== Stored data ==
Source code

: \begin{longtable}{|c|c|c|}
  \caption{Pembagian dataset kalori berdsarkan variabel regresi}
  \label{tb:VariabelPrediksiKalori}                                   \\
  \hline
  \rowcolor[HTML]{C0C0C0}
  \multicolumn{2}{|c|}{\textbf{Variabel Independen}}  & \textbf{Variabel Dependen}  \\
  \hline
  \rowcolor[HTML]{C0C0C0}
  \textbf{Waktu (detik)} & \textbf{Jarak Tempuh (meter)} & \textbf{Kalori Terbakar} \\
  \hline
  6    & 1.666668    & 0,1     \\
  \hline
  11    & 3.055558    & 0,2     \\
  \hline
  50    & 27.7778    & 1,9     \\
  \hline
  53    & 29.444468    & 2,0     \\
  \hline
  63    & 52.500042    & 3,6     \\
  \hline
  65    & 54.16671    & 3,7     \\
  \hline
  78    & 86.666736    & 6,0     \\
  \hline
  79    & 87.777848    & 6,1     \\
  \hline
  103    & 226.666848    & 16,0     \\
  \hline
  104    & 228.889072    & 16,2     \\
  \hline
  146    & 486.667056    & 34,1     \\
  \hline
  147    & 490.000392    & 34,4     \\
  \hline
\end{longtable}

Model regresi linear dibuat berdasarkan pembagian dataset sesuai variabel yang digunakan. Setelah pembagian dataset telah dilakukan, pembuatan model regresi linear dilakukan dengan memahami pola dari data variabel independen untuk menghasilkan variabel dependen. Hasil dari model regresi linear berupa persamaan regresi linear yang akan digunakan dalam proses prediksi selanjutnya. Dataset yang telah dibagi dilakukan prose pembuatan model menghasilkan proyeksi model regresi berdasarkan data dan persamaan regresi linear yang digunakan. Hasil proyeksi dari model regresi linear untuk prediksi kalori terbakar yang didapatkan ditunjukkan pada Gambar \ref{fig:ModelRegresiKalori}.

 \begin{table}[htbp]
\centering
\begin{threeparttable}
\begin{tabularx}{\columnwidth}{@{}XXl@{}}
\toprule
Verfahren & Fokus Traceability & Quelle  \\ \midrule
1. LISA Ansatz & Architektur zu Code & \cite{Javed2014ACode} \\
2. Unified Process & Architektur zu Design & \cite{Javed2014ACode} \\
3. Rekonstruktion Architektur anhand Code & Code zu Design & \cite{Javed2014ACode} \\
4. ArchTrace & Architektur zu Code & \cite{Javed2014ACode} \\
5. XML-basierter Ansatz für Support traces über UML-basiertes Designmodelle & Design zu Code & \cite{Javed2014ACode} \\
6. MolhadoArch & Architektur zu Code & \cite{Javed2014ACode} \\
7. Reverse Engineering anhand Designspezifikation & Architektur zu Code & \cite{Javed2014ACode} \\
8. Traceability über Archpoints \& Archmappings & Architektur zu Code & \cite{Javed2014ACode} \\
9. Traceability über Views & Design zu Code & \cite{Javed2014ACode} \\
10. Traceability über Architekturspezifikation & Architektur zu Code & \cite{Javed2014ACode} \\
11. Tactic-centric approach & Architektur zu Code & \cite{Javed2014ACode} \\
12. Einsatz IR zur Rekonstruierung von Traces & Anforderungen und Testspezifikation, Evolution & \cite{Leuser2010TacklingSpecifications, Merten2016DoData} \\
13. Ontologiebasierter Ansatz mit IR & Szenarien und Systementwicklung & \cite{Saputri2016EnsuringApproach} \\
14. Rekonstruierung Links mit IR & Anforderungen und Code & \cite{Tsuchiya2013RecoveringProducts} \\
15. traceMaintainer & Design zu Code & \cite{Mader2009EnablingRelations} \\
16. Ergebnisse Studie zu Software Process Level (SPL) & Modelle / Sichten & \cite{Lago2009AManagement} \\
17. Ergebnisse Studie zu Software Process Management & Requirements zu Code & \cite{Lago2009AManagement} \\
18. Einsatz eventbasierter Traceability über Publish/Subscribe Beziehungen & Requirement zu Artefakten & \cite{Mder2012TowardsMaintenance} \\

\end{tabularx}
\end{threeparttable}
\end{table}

== Task statement ==
Above are some records; copy exactly the lines from the one with "Model regresi linear dibuat" through the one with "1. LISA Ansatz", both included, and no others.

== Answer to the exercise ==
Model regresi linear dibuat berdasarkan pembagian dataset sesuai variabel yang digunakan. Setelah pembagian dataset telah dilakukan, pembuatan model regresi linear dilakukan dengan memahami pola dari data variabel independen untuk menghasilkan variabel dependen. Hasil dari model regresi linear berupa persamaan regresi linear yang akan digunakan dalam proses prediksi selanjutnya. Dataset yang telah dibagi dilakukan prose pembuatan model menghasilkan proyeksi model regresi berdasarkan data dan persamaan regresi linear yang digunakan. Hasil proyeksi dari model regresi linear untuk prediksi kalori terbakar yang didapatkan ditunjukkan pada Gambar \ref{fig:ModelRegresiKalori}.

 \begin{table}[htbp]
\centering
\begin{threeparttable}
\begin{tabularx}{\columnwidth}{@{}XXl@{}}
\toprule
Verfahren & Fokus Traceability & Quelle  \\ \midrule
1. LISA Ansatz & Architektur zu Code & \cite{Javed2014ACode} \\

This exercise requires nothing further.